Now, you see that upon these very points I am as far from bringing Mr. Lincoln up to the line as I ever was before. He does not want to avow his principles. I do want to avow mine, as clear as I sunlight in midday. Democracy is founded upon the eternal principle of right. The plainer these principles are avowed before the people, the stronger will be the support which they will receive. I only wish I had the power to make them so clear that they would shine in the heavens for every man, woman, and child to read. The first of those principles that I would proclaim would be in opposition to Mr. Lincoln's doctrine of uniformity between the different States, and I would declare

instead the sovereign right of each State to decide the slavery question as well as all other domestic questions for themselves, without interference from any other State or power whatsoever.

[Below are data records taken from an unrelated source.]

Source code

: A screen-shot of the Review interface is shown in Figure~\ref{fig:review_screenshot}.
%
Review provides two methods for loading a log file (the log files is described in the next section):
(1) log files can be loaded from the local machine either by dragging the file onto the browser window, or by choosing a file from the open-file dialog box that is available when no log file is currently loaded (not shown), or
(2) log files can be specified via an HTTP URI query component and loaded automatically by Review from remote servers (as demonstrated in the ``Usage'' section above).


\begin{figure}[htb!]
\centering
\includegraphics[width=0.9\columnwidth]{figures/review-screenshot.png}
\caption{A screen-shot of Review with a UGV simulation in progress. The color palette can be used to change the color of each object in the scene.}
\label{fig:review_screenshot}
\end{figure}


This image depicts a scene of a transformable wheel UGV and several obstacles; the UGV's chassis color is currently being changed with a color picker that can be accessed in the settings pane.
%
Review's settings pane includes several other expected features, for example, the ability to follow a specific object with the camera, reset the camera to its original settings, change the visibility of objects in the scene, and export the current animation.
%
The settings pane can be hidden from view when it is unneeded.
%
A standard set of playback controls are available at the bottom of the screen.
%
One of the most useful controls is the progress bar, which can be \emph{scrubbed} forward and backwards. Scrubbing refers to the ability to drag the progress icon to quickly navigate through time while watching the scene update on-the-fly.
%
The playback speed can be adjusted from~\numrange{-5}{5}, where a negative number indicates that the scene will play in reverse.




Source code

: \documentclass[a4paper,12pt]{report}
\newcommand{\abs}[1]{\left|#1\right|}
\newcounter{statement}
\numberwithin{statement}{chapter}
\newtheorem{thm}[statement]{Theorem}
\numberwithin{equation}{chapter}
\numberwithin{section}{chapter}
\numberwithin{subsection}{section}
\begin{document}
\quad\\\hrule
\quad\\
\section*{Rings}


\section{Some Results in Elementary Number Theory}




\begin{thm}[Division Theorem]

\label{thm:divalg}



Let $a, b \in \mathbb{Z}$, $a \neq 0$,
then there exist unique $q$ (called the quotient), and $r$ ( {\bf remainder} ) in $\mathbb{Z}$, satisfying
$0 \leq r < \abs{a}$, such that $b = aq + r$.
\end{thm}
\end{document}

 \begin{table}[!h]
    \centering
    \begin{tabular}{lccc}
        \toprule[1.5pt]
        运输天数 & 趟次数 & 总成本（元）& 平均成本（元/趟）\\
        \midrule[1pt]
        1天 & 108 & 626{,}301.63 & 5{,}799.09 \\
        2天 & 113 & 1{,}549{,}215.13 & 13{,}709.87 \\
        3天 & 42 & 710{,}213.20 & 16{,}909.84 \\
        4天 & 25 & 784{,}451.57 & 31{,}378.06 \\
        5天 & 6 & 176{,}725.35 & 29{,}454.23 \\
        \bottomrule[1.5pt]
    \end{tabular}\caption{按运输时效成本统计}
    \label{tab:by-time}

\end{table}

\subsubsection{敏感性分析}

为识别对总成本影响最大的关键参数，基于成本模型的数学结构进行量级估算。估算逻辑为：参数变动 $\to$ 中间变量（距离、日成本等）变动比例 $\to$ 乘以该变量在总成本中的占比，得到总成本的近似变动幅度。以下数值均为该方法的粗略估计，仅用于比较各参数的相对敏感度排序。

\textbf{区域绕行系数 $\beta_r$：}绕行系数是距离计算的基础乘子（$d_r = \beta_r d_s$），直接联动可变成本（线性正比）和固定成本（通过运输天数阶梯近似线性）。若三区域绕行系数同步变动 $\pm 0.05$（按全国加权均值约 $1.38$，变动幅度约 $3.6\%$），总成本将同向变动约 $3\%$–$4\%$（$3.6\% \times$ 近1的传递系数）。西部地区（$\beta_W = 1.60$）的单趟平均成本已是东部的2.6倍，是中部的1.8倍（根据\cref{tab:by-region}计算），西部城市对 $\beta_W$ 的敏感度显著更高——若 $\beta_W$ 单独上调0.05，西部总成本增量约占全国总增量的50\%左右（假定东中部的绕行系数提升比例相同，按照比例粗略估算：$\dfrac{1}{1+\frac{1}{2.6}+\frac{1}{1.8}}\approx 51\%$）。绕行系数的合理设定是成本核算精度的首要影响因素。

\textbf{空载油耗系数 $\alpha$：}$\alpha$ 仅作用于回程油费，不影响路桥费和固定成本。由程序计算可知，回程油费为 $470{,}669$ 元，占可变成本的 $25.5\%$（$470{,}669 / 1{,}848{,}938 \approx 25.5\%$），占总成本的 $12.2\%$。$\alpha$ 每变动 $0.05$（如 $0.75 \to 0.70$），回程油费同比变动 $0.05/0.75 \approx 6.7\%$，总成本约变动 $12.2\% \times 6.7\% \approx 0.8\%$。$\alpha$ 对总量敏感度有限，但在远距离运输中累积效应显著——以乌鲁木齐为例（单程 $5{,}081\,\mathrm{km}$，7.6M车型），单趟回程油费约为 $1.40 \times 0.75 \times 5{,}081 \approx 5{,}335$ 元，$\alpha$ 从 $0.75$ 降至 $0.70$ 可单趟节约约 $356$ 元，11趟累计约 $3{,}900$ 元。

When that principle is recognized, you will have peace and harmony and fraternal feeling between all the States of this Union; until you do recognize that doctrine, there will be sectional warfare agitating and distracting the country. What does Mr. Lincoln propose? He says that the Union cannot exist divided into free and slave States. If it cannot endure thus divided, then he must strive to make them all free or all slave, which will inevitably bring about a dissolution of the Union.

Gentlemen, I am told that my time is out, and I am obliged to stop.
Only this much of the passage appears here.